● **WHAT IS EXPECTED**:
Your task is to copy the stretch of lines in the records below that begins with the line containing "- Configurer les" and ends with the line containing "- **Mobile** : Interface optimisée", exactly as written, with nothing added.

Dataset excerpts
▶

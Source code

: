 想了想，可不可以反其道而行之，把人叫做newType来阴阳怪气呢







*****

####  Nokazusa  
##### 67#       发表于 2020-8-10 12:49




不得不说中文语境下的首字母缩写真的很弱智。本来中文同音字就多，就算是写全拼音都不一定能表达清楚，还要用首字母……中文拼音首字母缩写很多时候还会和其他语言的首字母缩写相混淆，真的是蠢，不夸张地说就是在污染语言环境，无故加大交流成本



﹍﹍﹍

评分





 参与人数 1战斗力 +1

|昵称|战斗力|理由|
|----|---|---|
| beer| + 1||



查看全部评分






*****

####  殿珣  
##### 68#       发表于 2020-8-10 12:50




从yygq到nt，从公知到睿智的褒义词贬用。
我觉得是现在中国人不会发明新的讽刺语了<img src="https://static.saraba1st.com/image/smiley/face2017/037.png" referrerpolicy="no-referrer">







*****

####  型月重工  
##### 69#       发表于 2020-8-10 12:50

◀
▶

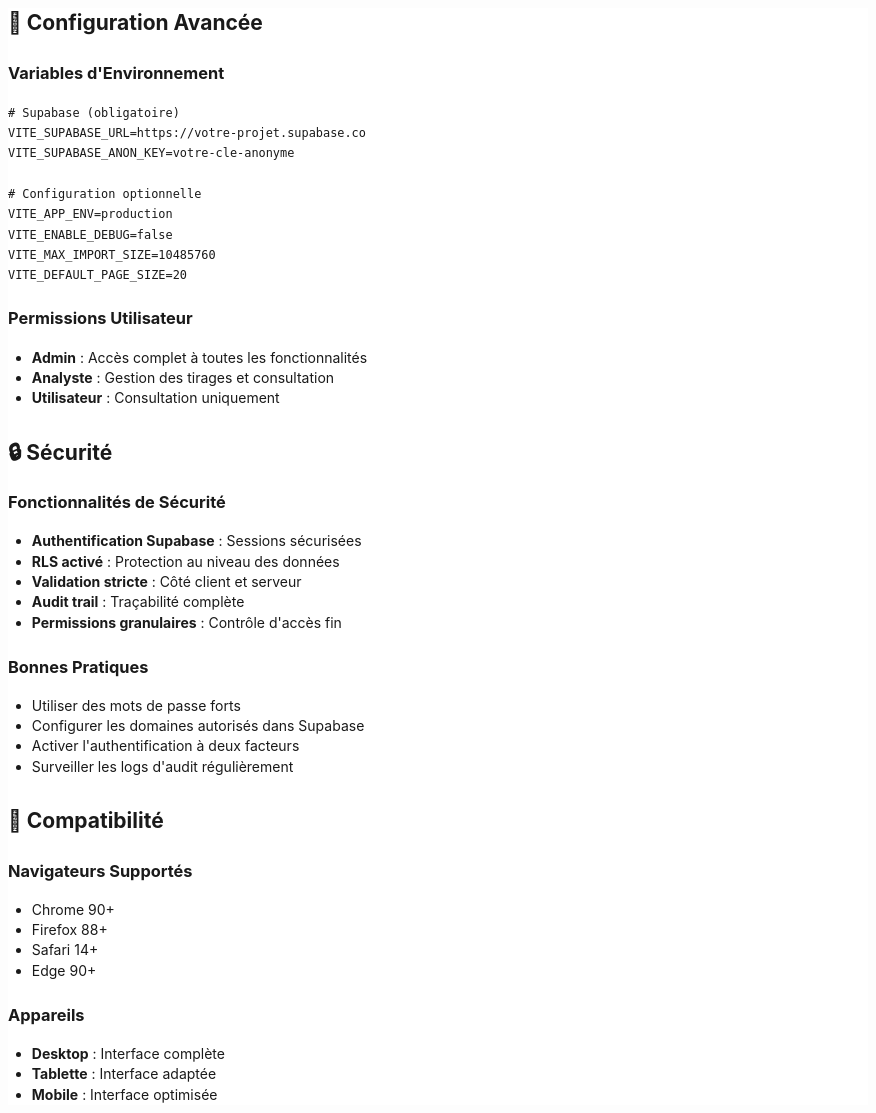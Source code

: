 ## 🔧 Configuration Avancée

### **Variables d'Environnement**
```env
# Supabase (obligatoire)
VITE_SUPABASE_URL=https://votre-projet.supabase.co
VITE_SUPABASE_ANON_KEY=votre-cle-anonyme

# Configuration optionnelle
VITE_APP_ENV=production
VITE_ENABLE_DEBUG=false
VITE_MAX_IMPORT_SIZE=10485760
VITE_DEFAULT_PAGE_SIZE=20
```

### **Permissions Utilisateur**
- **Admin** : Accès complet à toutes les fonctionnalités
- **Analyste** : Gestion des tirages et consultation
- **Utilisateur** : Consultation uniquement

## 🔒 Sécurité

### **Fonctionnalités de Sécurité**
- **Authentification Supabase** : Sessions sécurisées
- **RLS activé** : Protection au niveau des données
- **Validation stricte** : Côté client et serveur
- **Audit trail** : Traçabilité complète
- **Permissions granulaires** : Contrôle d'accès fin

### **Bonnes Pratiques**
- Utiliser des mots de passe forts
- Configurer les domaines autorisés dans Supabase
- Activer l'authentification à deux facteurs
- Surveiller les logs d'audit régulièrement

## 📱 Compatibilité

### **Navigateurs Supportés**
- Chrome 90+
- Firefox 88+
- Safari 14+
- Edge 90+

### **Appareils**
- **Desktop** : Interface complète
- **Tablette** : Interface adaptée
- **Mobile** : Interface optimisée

◀

● **THE ANSWER**:
- Configurer les domaines autorisés dans Supabase
- Activer l'authentification à deux facteurs
- Surveiller les logs d'audit régulièrement

## 📱 Compatibilité

### **Navigateurs Supportés**
- Chrome 90+
- Firefox 88+
- Safari 14+
- Edge 90+

### **Appareils**
- **Desktop** : Interface complète
- **Tablette** : Interface adaptée
- **Mobile** : Interface optimisée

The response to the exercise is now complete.